ABOUT THIS EXERCISE: Search the listing below for the word "coalescence" and copy each line that holds it.

TASK INPUT:
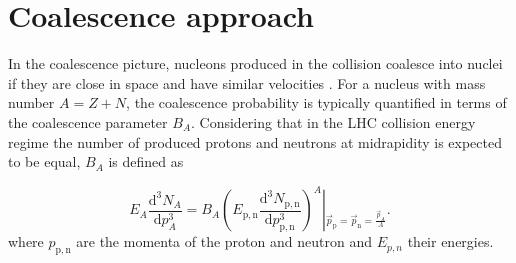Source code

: \section{Coalescence approach} \label{sec:coalescence}

In the coalescence picture, nucleons produced in the collision coalesce into nuclei if they are close in space and have similar velocities \cite{Butler:1963,Kapusta:1980}. 
For a nucleus with mass number $A = Z + N$, the coalescence probability is typically quantified in terms of the coalescence parameter $B_{A}$.
Considering that in the LHC collision energy regime the number of produced protons and neutrons at midrapidity is expected to be equal,  $B_{A}$ is defined as

\begin{equation}
E_{A}\frac{\mathrm{d}^{3}N_{A}}{\mathrm{d}p_{A}^{3}}=B_{A}{\left(E_{\mathrm{p,n}}\frac{\mathrm{d}^{3}N_{\mathrm{p,n}}}{\mathrm{d}p_{\mathrm{p,n}}^{3}}\right)^{A}}\left\vert_{\vec{p}_{\mathrm{p}}=\vec{p}_{\mathrm{n}}=\frac{\vec{p}_{A}}{A}} \right..
\label{eq:BA}
\end{equation}
%
where $p_{\mathrm{p,n}}$ are the momenta of the proton and neutron and $E_{p,n}$ their energies.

ANSWER FOR THE TASK:
: \section{Coalescence approach} \label{sec:coalescence}
In the coalescence picture, nucleons produced in the collision coalesce into nuclei if they are close in space and have similar velocities \cite{Butler:1963,Kapusta:1980}. 
For a nucleus with mass number $A = Z + N$, the coalescence probability is typically quantified in terms of the coalescence parameter $B_{A}$.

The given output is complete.